An important detail in determining any LTV ratio is the determination of the denominator, or “value of collateral” amount. Patch of Land does not use drive-by appraisals to assess the value of collateral. Instead we commission a full walkthrough appraisal of the loan property from independent national third-party appraisal companies that provide an “As-Is” and “subject-to” value under purview of USPAP and FNMA forms to determine the value of collateral for mortgages, land, and commercial real estate. Patch of Land also requires that the LTV not exceed 80% of the property value, meaning a minimum down payment of 20% is needed from the borrower in order for us to consider the loan.
Example: Susan borrows $80,000 of the total $100,000 purchase price of her home. The loan-to-value ratio is 80%.
After Repair Value (ARV)
Patch of Land offers Borrowers loans based on ARV as well. The ARV is an estimated value of a property after renovations. Amongst other variables, a confident and reasonable estimation of the ARV is done by assessing several comparable homes in the area during the previous six months. Once the ARV is determined, Patch of Land will typically lend up to 70% of the ARV with a 20% down payment depending on the strength of the borrower and the overall projections of the project.
Example: Steve wants to borrow money for a fix and flip rehab project. Patch of Land determines the property in question would sell for $500,000 on the market. Patch of Land will lend up to 70% of that amount ($350,000) to purchase the house and to do any needed repairs.
Many professional developers use what they call the 70% rule to account for the points they will have to pay up front for the loan, along with their projected renovation costs.
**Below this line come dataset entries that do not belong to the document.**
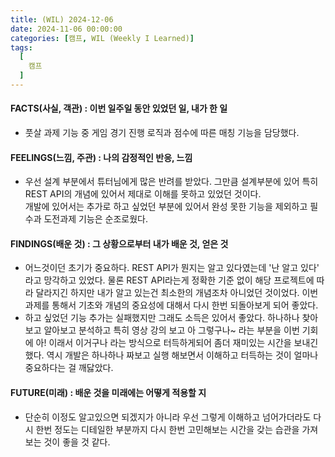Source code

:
 ```yaml
---
title: (WIL) 2024-12-06
date: 2024-11-06 00:00:00
categories: [캠프, WIL (Weekly I Learned)]
tags:
  [
    캠프
  ]
---
```


#### FACTS(사실, 객관) : 이번 일주일 동안 있었던 일, 내가 한 일
-  풋살 과제 기능 중 게임 경기 진행 로직과 점수에 따른 매칭 기능을 담당했다.
    
#### FEELINGS(느낌, 주관) : 나의 감정적인 반응, 느낌
- 우선 설계 부분에서 튜터님에게 많은 반려를 받았다. 그만큼 설계부분에 있어 특히 REST API의 개념에 있어서 제대로 이해를 못하고 있었던 것이다.  
개발에 있어서는 추가로 하고 싶었던 부분에 있어서 완성 못한 기능을 제외하고 필수과 도전과제 기능은 순조로웠다.

#### FINDINGS(배운 것) : 그 상황으로부터 내가 배운 것, 얻은 것
- 어느것이던 초기가 중요하다. REST API가 뭔지는 알고 있다였는데 '난 알고 있다' 라고 망각하고 있었다. 물론 REST API라는게 정확한 기준 없이 해당 프로젝트에 따라 달라지긴 하지만 내가 알고 있는건 최소한의 개념조차 아니었던 것이었다. 이번 과제를 통해서 기초와 개념의 중요성에 대해서 다시 한번 되돌아보게 되어 좋았다.
- 하고 싶었던 기능 추가는 실패했지만 그래도 소득은 있어서 좋았다. 하나하나 찾아보고 알아보고 분석하고 특히 영상 강의 보고 아 그렇구나~ 라는 부분을 이번 기회에 아! 이래서 이거구나 라는 방식으로 터득하게되어 좀더 재미있는 시간을 보내긴 했다. 역시 개발은 하나하나 짜보고 실행 해보면서 이해하고 터득하는 것이 얼마나 중요하다는 걸 깨닳았다.

#### FUTURE(미래) : 배운 것을 미래에는 어떻게 적용할 지
- 단순히 이정도 알고있으면 되겠지가 아니라 우선 그렇게 이해하고 넘어가더라도 다시 한번 정도는 디테일한 부분까지 다시 한번 고민해보는 시간을 갖는 습관을 가져보는 것이 좋을 것 같다.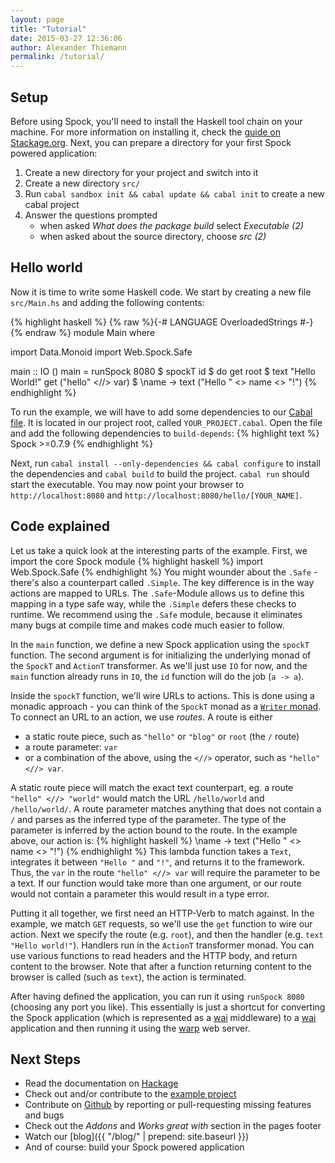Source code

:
 ```yaml
---
layout: page
title: "Tutorial"
date: 2015-03-27 12:36:06
author: Alexander Thiemann
permalink: /tutorial/
---
```


## Setup

Before using Spock, you'll need to install the Haskell tool chain on your machine. For more
information on installing it, check the [guide on Stackage.org](http://www.stackage.org/install).
Next, you can prepare a directory for your first Spock powered application:

1. Create a new directory for your project and switch into it
1. Create a new directory `src/`
1. Run `cabal sandbox init && cabal update && cabal init` to create a new cabal project
1. Answer the questions prompted
	- when asked *What does the package build* select *Executable (2)*
	- when asked about the source directory, choose *src (2)*

## Hello world

Now it is time to write some Haskell code. We start by creating a new file `src/Main.hs` and adding
the following contents:

{% highlight haskell %}
{% raw %}{-# LANGUAGE OverloadedStrings #-}{% endraw %}
module Main where

import Data.Monoid
import Web.Spock.Safe

main :: IO ()
main =
    runSpock 8080 $ spockT id $
    do get root $
           text "Hello World!"
       get ("hello" <//> var) $ \name ->
           text ("Hello " <> name <> "!")
{% endhighlight %}

To run the example, we will have to add some dependencies to our [Cabal file](https://www.haskell.org/cabal/users-guide/developing-packages.html). It is located in our project
root, called `YOUR_PROJECT.cabal`. Open the file and add the following dependencies to `build-depends`:
{% highlight text %}
Spock >=0.7.9
{% endhighlight %}

Next, run `cabal install --only-dependencies && cabal configure` to install the dependencies and
`cabal build` to build the project. `cabal run` should start the executable. You may now point your browser to `http://localhost:8080` and `http://localhost:8080/hello/[YOUR_NAME]`.

## Code explained

Let us take a quick look at the interesting parts of the example. First, we import the core Spock module
{% highlight haskell %}
import Web.Spock.Safe
{% endhighlight %}
You might wounder about the `.Safe` - there's also a counterpart called `.Simple`. The key difference is
in the way actions are mapped to URLs. The `.Safe`-Module allows us to define this mapping in a type safe way,
while the `.Simple` defers these checks to runtime. We recommend using the `.Safe` module, because it eliminates
many bugs at compile time and makes code much easier to follow.

In the `main` function, we define a new Spock application using the `spockT` function. The second argument
is for initializing the underlying monad of the `SpockT` and `ActionT` transformer. As we'll just use `IO` for
now, and the `main` function already runs in `IO`, the `id` function will do the job (`a -> a`).

Inside the `spockT` function, we'll wire URLs to actions. This is done using a monadic approach - you can think
of the `SpockT` monad as a [`Writer` monad](https://hackage.haskell.org/package/mtl-2.2.1/docs/Control-Monad-Writer-Lazy.html). To connect an URL to an action, we use *routes*. A route is either

- a static route piece, such as `"hello"` or `"blog"` or `root` (the `/` route)
- a route parameter: `var`
- or a combination of the above, using the `<//>` operator, such as `"hello" <//> var`.

A static route piece will match the exact text counterpart, eg. a route `"hello" <//> "world"` would match the URL
`/hello/world` and `/hello/world/`. A route parameter matches anything that does not contain a `/` and parses as the
inferred type of the parameter. The type of the parameter is inferred by the action bound to the route. In the example above, our action is:
{% highlight haskell %}
\name -> text ("Hello " <> name <> "!")
{% endhighlight %}
This lambda function takes a `Text`, integrates it between `"Hello "` and `"!"`, and returns it to the framework. Thus,
the `var` in the route `"hello" <//> var` will require the parameter to be a text. If our function would take more than one argument, or our route would not contain a parameter this would result in a type error.

Putting it all together, we first need an HTTP-Verb to match against. In the example, we match `GET` requests, so we'll use the `get` function to
wire our action. Next we specify the route (e.g. `root`), and then the handler (e.g. `text "Hello world!"`). Handlers run in the `ActionT` transformer monad. You can use various functions to read headers and the HTTP body, and return content to the browser. Note that after a function returning content to the browser is called (such as `text`), the action is terminated.

After having defined the application, you can run it using `runSpock 8080` (choosing any port you like). This essentially is just a shortcut for converting the Spock application (which is represented as a [wai](https://hackage.haskell.org/package/wai) middleware) to a [wai](https://hackage.haskell.org/package/wai) application and then running it using the [warp](https://hackage.haskell.org/package/warp) web server.

## Next Steps

- Read the documentation on [Hackage](https://hackage.haskell.org/package/Spock)
- Check out and/or contribute to the [example project](https://github.com/agrafix/funblog)
- Contribute on [Github](https://github.com/agrafix/Spock) by reporting or pull-requesting missing features and bugs
- Check out the *Addons* and *Works great with* section in the pages footer
- Watch our [blog]({{ "/blog/" | prepend: site.baseurl }})
- And of course: build your Spock powered application
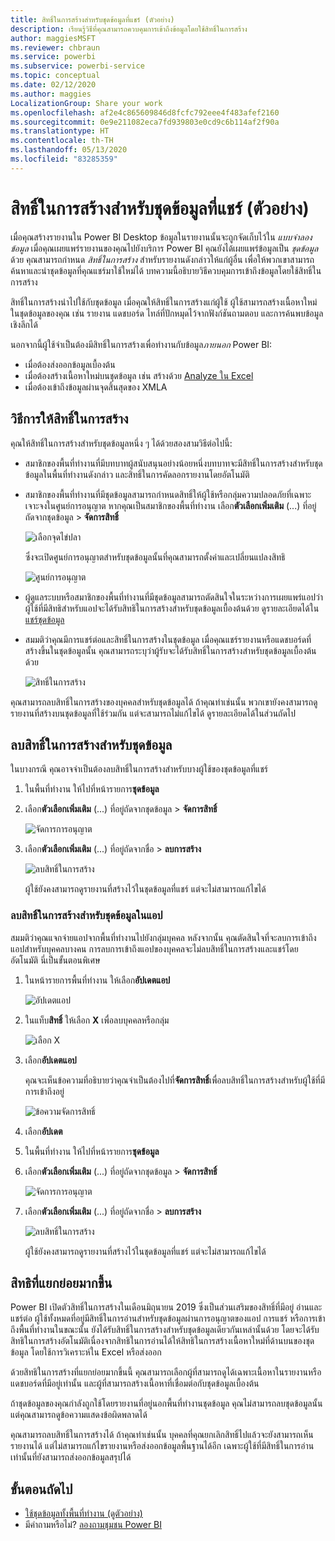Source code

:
 ```yaml
---
title: สิทธิ์ในการสร้างสำหรับชุดข้อมูลที่แชร์ (ตัวอย่าง)
description: เรียนรู้วิธีที่คุณสามารถควบคุมการเข้าถึงข้อมูลโดยใช้สิทธิ์ในการสร้าง
author: maggiesMSFT
ms.reviewer: chbraun
ms.service: powerbi
ms.subservice: powerbi-service
ms.topic: conceptual
ms.date: 02/12/2020
ms.author: maggies
LocalizationGroup: Share your work
ms.openlocfilehash: af2e4c865609846d8fcfc792eee4f483afef2160
ms.sourcegitcommit: 0e9e211082eca7fd939803e0cd9c6b114af2f90a
ms.translationtype: HT
ms.contentlocale: th-TH
ms.lasthandoff: 05/13/2020
ms.locfileid: "83285359"
---
```

# <a name="build-permission-for-shared-datasets-preview"></a>สิทธิ์ในการสร้างสำหรับชุดข้อมูลที่แชร์ (ตัวอย่าง)

เมื่อคุณสร้างรายงานใน Power BI Desktop ข้อมูลในรายงานนั้นจะถูกจัดเก็บไว้ใน *แบบจำลองข้อมูล* เมื่อคุณเผยแพร่รายงานของคุณไปยังบริการ Power BI คุณยังได้เผยแพร่ข้อมูลเป็น *ชุดข้อมูล* ด้วย คุณสามารถกำหนด *สิทธิ์ในการสร้าง* สำหรับรายงานดังกล่าวให้แก่ผู้อื่น เพื่อให้พวกเขาสามารถค้นหาและนำชุดข้อมูลที่คุณแชร์มาใช้ใหม่ได้ บทความนี้อธิบายวิธีควบคุมการเข้าถึงข้อมูลโดยใช้สิทธิ์ในการสร้าง

สิทธิ์ในการสร้างนำไปใช้กับชุดข้อมูล เมื่อคุณให้สิทธิ์ในการสร้างแก่ผู้ใช้ ผู้ใช้สามารถสร้างเนื้อหาใหม่ในชุดข้อมูลของคุณ เช่น รายงาน แดชบอร์ด ไทล์ที่ปักหมุดไว้จากฟังก์ชันถามตอบ และการค้นพบข้อมูลเชิงลึกได้ 

นอกจากนี้ผู้ใช้จำเป็นต้องมีสิทธิ์ในการสร้างเพื่อทำงานกับข้อมูล*ภายนอก* Power BI:

- เมื่อต้องส่งออกข้อมูลเบื้องต้น
- เมื่อต้องสร้างเนื้อหาใหม่บนชุดข้อมูล เช่น สร้างด้วย [Analyze ใน Excel](../collaborate-share/service-analyze-in-excel.md)
- เมื่อต้องเข้าถึงข้อมูลผ่านจุดสิ้นสุดของ XMLA

## <a name="ways-to-give-build-permission"></a>วิธีการให้สิทธิ์ในการสร้าง

คุณให้สิทธิ์ในการสร้างสำหรับชุดข้อมูลหนึ่ง ๆ ได้ด้วยสองสามวิธีต่อไปนี้:

- สมาชิกของพื้นที่ทำงานที่มีบทบาทผู้สนับสนุนอย่างน้อยหนึ่งบทบาทจะมีสิทธิ์ในการสร้างสำหรับชุดข้อมูลในพื้นที่ทำงานดังกล่าว และสิทธิ์ในการคัดลอกรายงานโดยอัตโนมัติ
 
- สมาชิกของพื้นที่ทำงานที่มีชุดข้อมูลสามารถกำหนดสิทธิ์ให้ผู้ใช้หรือกลุ่มความปลอดภัยที่เฉพาะเจาะจงในศูนย์การอนุญาต หากคุณเป็นสมาชิกของพื้นที่ทำงาน เลือก**ตัวเลือกเพิ่มเติม** (...) ที่อยู่ถัดจากชุดข้อมูล > **จัดการสิทธิ์**

    ![เลือกจุดไข่ปลา](media/service-datasets-build-permissions/power-bi-dataset-permissions-new-look.png)

    ซึ่งจะเปิดศูนย์การอนุญาตสำหรับชุดข้อมูลนั้นที่คุณสามารถตั้งค่าและเปลี่ยนแปลงสิทธิ

    ![ศูนย์การอนุญาต](media/service-datasets-build-permissions/power-bi-dataset-remove-permissions-no-callouts.png)

- ผู้ดูแลระบบหรือสมาชิกของพื้นที่ทำงานที่มีชุดข้อมูลสามารถตัดสินใจในระหว่างการเผยแพร่แอปว่าผู้ใช้ที่มีสิทธิสำหรับแอปจะได้รับสิทธิในการสร้างสำหรับชุดข้อมูลเบื้องต้นด้วย ดูรายละเอียดได้ใน[แชร์ชุดข้อมูล](service-datasets-share.md)

- สมมติว่าคุณมีการแชร์ต่อและสิทธิ์ในการสร้างในชุดข้อมูล เมื่อคุณแชร์รายงานหรือแดชบอร์ดที่สร้างขึ้นในชุดข้อมูลนั้น คุณสามารถระบุว่าผู้รับจะได้รับสิทธิ์ในการสร้างสำหรับชุดข้อมูลเบื้องต้นด้วย

    ![สิทธิ์ในการสร้าง](media/service-datasets-build-permissions/power-bi-share-report-allow-users.png)

คุณสามารถลบสิทธิ์ในการสร้างของบุคคลสำหรับชุดข้อมูลได้ ถ้าคุณทำเช่นนั้น พวกเขายังคงสามารถดูรายงานที่สร้างบนชุดข้อมูลที่ใช้ร่วมกัน แต่จะสามารถไม่แก้ไขได้ ดูรายละเอียดได้ในส่วนถัดไป

## <a name="remove-build-permission-for-a-dataset"></a>ลบสิทธิ์ในการสร้างสำหรับชุดข้อมูล

ในบางกรณี คุณอาจจำเป็นต้องลบสิทธิ์ในการสร้างสำหรับบางผู้ใช้ของชุดข้อมูลที่แชร์ 

1. ในพื้นที่ทำงาน ให้ไปที่หน้ารายการ**ชุดข้อมูล** 
1. เลือก**ตัวเลือกเพิ่มเติม** (...) ที่อยู่ถัดจากชุดข้อมูล > **จัดการสิทธิ์**

    ![จัดการการอนุญาต](media/service-datasets-build-permissions/power-bi-dataset-permissions-new-look.png)

1. เลือก**ตัวเลือกเพิ่มเติม** (...) ที่อยู่ถัดจากชื่อ > **ลบการสร้าง**

    ![ลบสิทธิ์ในการสร้าง](media/service-datasets-build-permissions/power-bi-dataset-remove-build-permissions.png)

    ผู้ใช้ยังคงสามารถดูรายงานที่สร้างไว้ในชุดข้อมูลที่แชร์ แต่จะไม่สามารถแก้ไขได้

### <a name="remove-build-permission-for-a-dataset-in-an-app"></a>ลบสิทธิ์ในการสร้างสำหรับชุดข้อมูลในแอป

สมมติว่าคุณแจกจ่ายแอปจากพื้นที่ทำงานไปยังกลุ่มบุคคล หลังจากนั้น คุณตัดสินใจที่จะลบการเข้าถึงแอปสำหรับบุคคลบางคน การลบการเข้าถึงแอปของบุคคลจะไม่ลบสิทธิ์ในการสร้างและแชร์โดยอัตโนมัติ นี่เป็นขั้นตอนพิเศษ 

1. ในหน้ารายการพื้นที่ทำงาน ให้เลือก**อัปเดตแอป** 

    ![อัปเดตแอป](media/service-datasets-build-permissions/power-bi-app-update.png)

1. ในแท็บ**สิทธิ์** ให้เลือก **X** เพื่อลบบุคคลหรือกลุ่ม 

    ![เลือก X](media/service-datasets-build-permissions/power-bi-app-delete-user.png)
1. เลือก**อัปเดตแอป**

    คุณจะเห็นข้อความที่อธิบายว่าคุณจำเป็นต้องไปที่**จัดการสิทธิ์**เพื่อลบสิทธิ์ในการสร้างสำหรับผู้ใช้ที่มีการเข้าถึงอยู่ 

    ![ข้อความจัดการสิทธิ์](media/service-datasets-build-permissions/power-bi-dataset-app-remove-message.png)

1. เลือก**อัปเดต**

1. ในพื้นที่ทำงาน ให้ไปที่หน้ารายการ**ชุดข้อมูล** 
1. เลือก**ตัวเลือกเพิ่มเติม** (...) ที่อยู่ถัดจากชุดข้อมูล > **จัดการสิทธิ์**

    ![จัดการการอนุญาต](media/service-datasets-build-permissions/power-bi-dataset-permissions-new-look.png)

1. เลือก**ตัวเลือกเพิ่มเติม** (...) ที่อยู่ถัดจากชื่อ > **ลบการสร้าง**

    ![ลบสิทธิ์ในการสร้าง](media/service-datasets-build-permissions/power-bi-dataset-remove-build-permissions.png)

    ผู้ใช้ยังคงสามารถดูรายงานที่สร้างไว้ในชุดข้อมูลที่แชร์ แต่จะไม่สามารถแก้ไขได้

## <a name="more-granular-permissions"></a>สิทธิที่แยกย่อยมากขึ้น

Power BI เปิดตัวสิทธิ์ในการสร้างในเดือนมิถุนายน 2019 ซึ่งเป็นส่วนเสริมของสิทธิ์ที่มีอยู่ อ่านและแชร์ต่อ ผู้ใช้ทั้งหมดที่อยู่มีสิทธิ์ในการอ่านสำหรับชุดข้อมูลผ่านการอนุญาตของแอป การแชร์ หรือการเข้าถึงพื้นที่ทำงานในขณะนั้น ยังได้รับสิทธิ์ในการสร้างสำหรับชุดข้อมูลเดียวกันเหล่านั้นด้วย โดยจะได้รับสิทธิในการสร้างอัตโนมัติเนื่องจากสิทธิในการอ่านได้ให้สิทธิในการสร้างเนื้อหาใหม่ที่ด้านบนของชุดข้อมูล โดยใช้การวิเคราะห์ใน Excel หรือส่งออก

ด้วยสิทธิในการสร้างที่แยกย่อยมากขึ้นนี้ คุณสามารถเลือกผู้ที่สามารถดูได้เฉพาะเนื้อหาในรายงานหรือแดชบอร์ดที่มีอยู่เท่านั้น และผู้ที่สามารถสร้างเนื้อหาที่เชื่อมต่อกับชุดข้อมูลเบื้องต้น

ถ้าชุดข้อมูลของคุณกำลังถูกใช้โดยรายงานที่อยู่นอกพื้นที่ทำงานชุดข้อมูล คุณไม่สามารถลบชุดข้อมูลนั้น แต่คุณสามารถดูข้อความแสดงข้อผิดพลาดได้

คุณสามารถลบสิทธิ์ในการสร้างได้ ถ้าคุณทำเช่นนั้น บุคคลที่คุณยกเลิกสิทธิ์ไปแล้วจะยังสามารถเห็นรายงานได้ แต่ไม่สามารถแก้ไขรายงานหรือส่งออกข้อมูลพื้นฐานได้อีก เฉพาะผู้ใช้ที่มีสิทธิ์ในการอ่านเท่านั้นที่ยังสามารถส่งออกข้อมูลสรุปได้ 

## <a name="next-steps"></a>ขั้นตอนถัดไป

- [ใช้ชุดข้อมูลทั้งพื้นที่ทำงาน (ดูตัวอย่าง)](service-datasets-across-workspaces.md)
- มีคำถามหรือไม่? [ลองถามชุมชน Power BI](https://community.powerbi.com/)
For added protection, Patch of Land will set up "draws" so that the funds are released at different stages of the rehabilitation process. For many rehabbers the 70% rule helps to insure against unnecessary risks because that amount will typically result in a profit, or in a worst-case scenario a breakeven point for the project.
LTV vs ARV
So who's the winner? Well, it's all in the numbers. Remember, Patch of Land will typically loan no more than 70% ARV, but is comfortable going as high as 80% for LTV. Therefore, it’s normal for an LTV percentage to be greater than an ARV percentage on a loan.
However, don't just rely on the percentage of LTV or ARV. Similar to other lending risk assessment ratios, the LTV and ARV are not comprehensive enough to be the only criteria used in assessing real estate risk. Patch of Land performs a stringent due diligence process and, by being completely transparent, we encourage our investors to do the same. We know that's easier said than done, but at least now you'll be able to compute the ARV and LTV on your own!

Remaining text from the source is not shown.